WHAT IS NEEDED:
In the records below, find the line that contains "Die Benutzeroberfläche soll so" and the line that contains "sollen die Berechnungen". Set down exactly those lines and every line between them, and nothing more.

[Collected data]
--------------------------------

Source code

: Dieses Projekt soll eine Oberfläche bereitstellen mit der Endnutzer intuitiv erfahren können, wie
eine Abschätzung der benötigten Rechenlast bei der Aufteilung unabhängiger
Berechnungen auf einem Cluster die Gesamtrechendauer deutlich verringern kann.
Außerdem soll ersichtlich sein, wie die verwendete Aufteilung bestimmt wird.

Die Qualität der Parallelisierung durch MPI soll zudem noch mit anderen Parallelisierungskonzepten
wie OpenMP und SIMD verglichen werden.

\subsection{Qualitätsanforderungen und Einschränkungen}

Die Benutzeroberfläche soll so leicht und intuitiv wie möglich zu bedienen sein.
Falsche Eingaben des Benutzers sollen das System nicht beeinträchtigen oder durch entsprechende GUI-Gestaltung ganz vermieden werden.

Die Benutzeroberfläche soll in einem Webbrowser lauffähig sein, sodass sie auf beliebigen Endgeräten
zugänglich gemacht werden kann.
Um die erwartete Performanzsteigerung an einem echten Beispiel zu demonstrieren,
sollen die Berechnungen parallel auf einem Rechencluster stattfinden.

--------------------------------

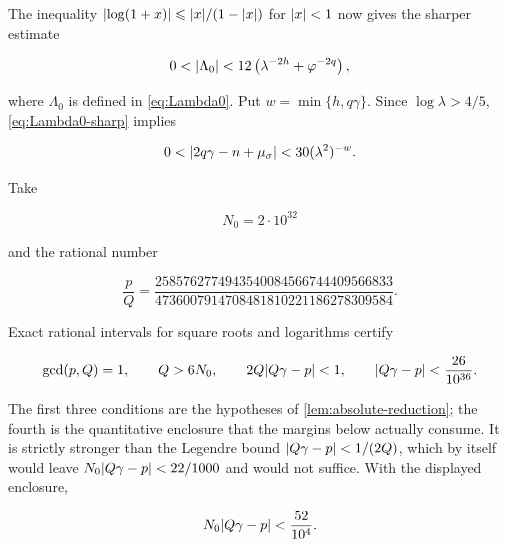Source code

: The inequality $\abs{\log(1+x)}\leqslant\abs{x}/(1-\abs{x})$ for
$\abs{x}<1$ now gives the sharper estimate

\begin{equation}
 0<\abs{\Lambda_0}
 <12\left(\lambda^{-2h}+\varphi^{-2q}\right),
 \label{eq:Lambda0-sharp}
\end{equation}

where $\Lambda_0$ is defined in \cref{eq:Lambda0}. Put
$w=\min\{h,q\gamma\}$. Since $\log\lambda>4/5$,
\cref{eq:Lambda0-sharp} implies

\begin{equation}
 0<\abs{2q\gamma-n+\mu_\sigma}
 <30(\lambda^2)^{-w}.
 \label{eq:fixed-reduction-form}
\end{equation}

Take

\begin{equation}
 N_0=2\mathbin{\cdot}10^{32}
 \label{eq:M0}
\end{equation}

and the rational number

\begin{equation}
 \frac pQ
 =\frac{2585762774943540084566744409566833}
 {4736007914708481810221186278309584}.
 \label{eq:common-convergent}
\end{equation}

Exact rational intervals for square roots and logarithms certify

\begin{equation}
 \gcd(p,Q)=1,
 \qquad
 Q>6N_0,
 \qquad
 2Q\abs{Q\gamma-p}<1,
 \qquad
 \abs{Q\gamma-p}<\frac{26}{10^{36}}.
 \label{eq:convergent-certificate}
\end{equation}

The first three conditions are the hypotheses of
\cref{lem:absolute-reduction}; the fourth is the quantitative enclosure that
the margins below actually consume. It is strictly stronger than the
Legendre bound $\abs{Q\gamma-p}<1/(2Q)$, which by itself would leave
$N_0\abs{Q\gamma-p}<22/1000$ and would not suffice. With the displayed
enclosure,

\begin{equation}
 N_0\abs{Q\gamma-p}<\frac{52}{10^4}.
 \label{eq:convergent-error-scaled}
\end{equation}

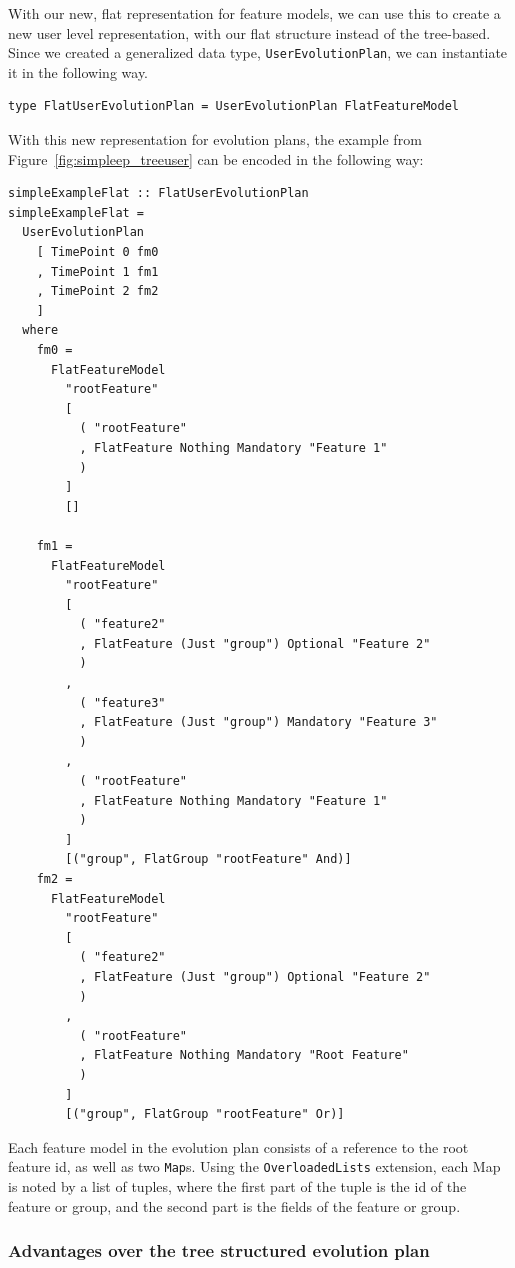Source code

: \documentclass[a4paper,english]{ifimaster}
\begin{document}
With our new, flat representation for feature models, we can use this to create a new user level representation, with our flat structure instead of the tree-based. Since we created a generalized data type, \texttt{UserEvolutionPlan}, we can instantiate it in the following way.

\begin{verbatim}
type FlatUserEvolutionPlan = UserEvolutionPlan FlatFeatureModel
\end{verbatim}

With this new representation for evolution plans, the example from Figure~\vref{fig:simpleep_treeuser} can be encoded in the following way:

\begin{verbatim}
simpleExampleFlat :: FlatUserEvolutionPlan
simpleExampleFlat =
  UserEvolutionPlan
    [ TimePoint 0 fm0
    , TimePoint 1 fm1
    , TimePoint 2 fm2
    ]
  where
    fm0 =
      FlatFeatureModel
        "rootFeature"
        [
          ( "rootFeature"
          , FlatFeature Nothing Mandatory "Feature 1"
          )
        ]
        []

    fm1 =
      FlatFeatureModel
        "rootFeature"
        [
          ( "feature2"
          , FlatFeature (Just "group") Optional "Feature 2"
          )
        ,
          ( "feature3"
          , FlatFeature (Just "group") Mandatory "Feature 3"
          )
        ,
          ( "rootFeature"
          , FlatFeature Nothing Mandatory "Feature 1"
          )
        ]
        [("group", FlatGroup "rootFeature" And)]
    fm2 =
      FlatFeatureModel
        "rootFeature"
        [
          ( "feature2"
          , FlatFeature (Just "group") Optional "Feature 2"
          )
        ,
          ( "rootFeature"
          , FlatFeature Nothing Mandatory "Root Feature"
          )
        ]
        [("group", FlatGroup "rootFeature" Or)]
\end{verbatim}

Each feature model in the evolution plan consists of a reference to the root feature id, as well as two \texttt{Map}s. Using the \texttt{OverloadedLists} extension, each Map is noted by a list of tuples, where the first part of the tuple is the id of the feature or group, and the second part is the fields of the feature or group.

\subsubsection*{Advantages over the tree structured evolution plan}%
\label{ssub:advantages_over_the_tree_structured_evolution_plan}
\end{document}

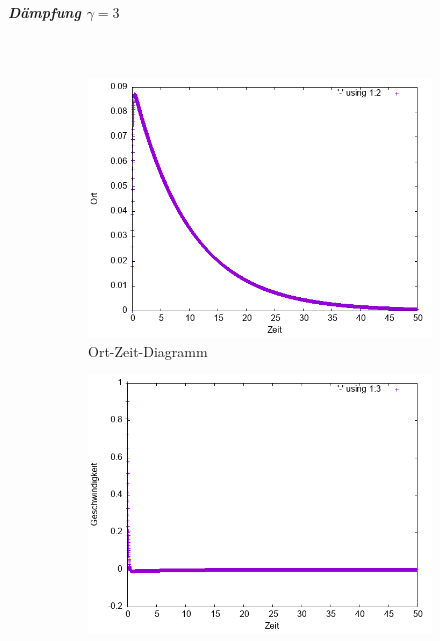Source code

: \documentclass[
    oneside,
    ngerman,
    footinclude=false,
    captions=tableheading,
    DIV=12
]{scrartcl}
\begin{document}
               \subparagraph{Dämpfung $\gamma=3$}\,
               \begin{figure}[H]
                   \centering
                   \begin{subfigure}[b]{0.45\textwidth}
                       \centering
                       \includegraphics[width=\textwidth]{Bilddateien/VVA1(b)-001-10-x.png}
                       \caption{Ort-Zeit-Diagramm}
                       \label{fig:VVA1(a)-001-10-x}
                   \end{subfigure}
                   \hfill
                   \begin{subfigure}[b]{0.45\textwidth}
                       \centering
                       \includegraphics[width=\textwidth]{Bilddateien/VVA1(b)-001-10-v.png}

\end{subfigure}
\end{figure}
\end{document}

--------------------------------

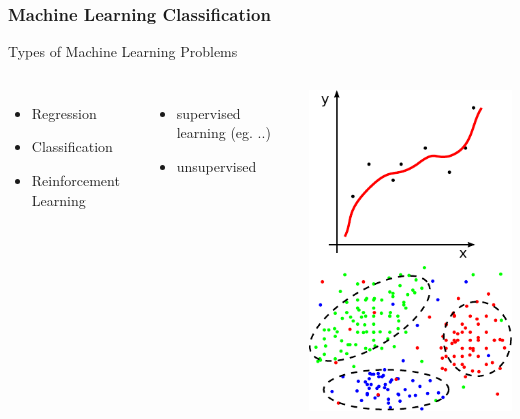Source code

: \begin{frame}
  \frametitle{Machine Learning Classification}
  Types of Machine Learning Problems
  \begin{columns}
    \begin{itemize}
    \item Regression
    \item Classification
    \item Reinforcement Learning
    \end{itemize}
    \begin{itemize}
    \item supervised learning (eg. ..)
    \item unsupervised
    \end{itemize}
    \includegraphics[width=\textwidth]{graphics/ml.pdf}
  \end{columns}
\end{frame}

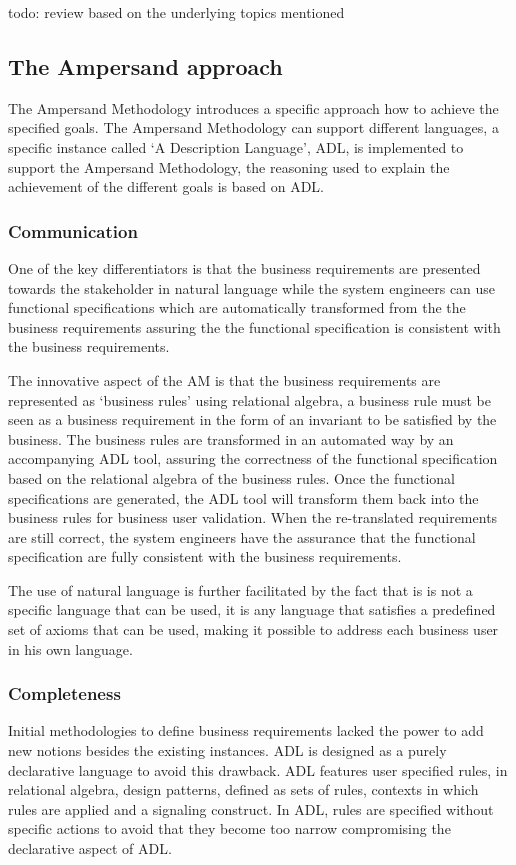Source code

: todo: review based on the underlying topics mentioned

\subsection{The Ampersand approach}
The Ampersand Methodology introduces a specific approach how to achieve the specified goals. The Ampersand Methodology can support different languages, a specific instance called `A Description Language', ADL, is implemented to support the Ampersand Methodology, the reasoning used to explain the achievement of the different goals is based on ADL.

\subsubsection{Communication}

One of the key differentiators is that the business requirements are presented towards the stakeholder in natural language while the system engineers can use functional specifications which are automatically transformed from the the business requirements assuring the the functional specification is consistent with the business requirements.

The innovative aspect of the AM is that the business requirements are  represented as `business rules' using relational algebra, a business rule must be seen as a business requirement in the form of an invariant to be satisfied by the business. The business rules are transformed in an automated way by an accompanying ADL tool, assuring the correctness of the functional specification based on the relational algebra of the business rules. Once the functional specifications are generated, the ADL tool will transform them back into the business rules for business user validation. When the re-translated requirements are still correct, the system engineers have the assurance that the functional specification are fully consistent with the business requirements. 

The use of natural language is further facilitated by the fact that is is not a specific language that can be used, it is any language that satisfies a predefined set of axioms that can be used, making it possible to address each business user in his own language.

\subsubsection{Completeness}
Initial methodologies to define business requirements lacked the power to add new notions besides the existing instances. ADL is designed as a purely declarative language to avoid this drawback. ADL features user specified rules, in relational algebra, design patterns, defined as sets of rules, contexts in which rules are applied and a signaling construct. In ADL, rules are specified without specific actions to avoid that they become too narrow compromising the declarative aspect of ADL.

--------------------------------

ANSWER SECTION:
Die Benutzeroberfläche soll so leicht und intuitiv wie möglich zu bedienen sein.
Falsche Eingaben des Benutzers sollen das System nicht beeinträchtigen oder durch entsprechende GUI-Gestaltung ganz vermieden werden.

Die Benutzeroberfläche soll in einem Webbrowser lauffähig sein, sodass sie auf beliebigen Endgeräten
zugänglich gemacht werden kann.
Um die erwartete Performanzsteigerung an einem echten Beispiel zu demonstrieren,
sollen die Berechnungen parallel auf einem Rechencluster stattfinden.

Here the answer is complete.